• [Data extract]:
:::

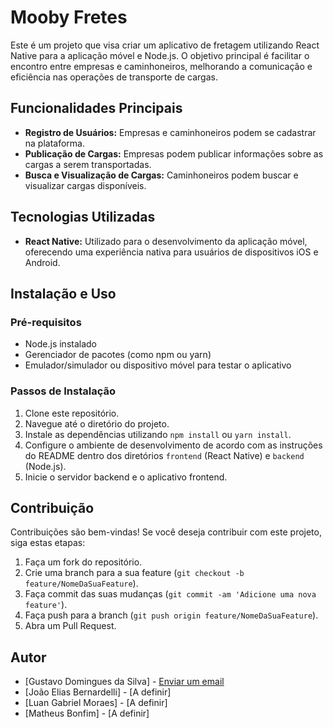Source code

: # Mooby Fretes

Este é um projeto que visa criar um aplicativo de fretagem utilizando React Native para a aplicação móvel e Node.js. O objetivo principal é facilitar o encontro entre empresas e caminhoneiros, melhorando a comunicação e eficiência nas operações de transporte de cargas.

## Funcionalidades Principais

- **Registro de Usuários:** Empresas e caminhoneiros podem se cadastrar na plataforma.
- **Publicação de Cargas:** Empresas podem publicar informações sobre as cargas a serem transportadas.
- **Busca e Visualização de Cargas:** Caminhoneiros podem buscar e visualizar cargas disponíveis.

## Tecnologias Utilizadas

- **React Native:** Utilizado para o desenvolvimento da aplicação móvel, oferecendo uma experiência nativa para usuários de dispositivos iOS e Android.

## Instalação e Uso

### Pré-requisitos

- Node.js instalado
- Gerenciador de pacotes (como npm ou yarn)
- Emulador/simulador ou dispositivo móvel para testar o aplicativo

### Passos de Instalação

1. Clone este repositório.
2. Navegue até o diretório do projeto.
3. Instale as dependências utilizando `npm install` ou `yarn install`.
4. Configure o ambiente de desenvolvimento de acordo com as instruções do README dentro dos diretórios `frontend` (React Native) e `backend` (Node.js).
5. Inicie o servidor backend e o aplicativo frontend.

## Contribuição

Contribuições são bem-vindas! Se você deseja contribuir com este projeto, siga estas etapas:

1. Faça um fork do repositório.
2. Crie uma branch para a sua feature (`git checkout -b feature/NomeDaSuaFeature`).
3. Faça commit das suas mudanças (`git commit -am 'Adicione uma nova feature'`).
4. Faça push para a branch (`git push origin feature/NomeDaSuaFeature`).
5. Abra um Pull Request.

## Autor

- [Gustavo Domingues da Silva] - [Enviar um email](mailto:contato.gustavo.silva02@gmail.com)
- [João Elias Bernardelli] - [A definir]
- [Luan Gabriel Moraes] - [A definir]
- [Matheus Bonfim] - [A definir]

:::

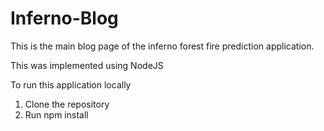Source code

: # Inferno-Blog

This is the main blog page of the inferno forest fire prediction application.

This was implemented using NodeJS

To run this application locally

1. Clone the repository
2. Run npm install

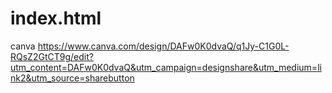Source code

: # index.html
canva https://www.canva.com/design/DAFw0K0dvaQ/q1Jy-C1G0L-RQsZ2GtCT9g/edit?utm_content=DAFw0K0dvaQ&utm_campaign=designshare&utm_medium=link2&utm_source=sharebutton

:::

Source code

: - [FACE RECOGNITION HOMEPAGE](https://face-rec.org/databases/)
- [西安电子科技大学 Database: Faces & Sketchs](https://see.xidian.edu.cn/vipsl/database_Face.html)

:::

• [Task objective]: Within the listing above, the range opens at the line with "- [Luan Gabriel Moraes] - [A definir]" and closes at the line with "- [Matheus Bonfim] - [A definir]". Reproduce exactly the lines of that range, including both ends.

• [Reply]:
- [Luan Gabriel Moraes] - [A definir]
- [Matheus Bonfim] - [A definir]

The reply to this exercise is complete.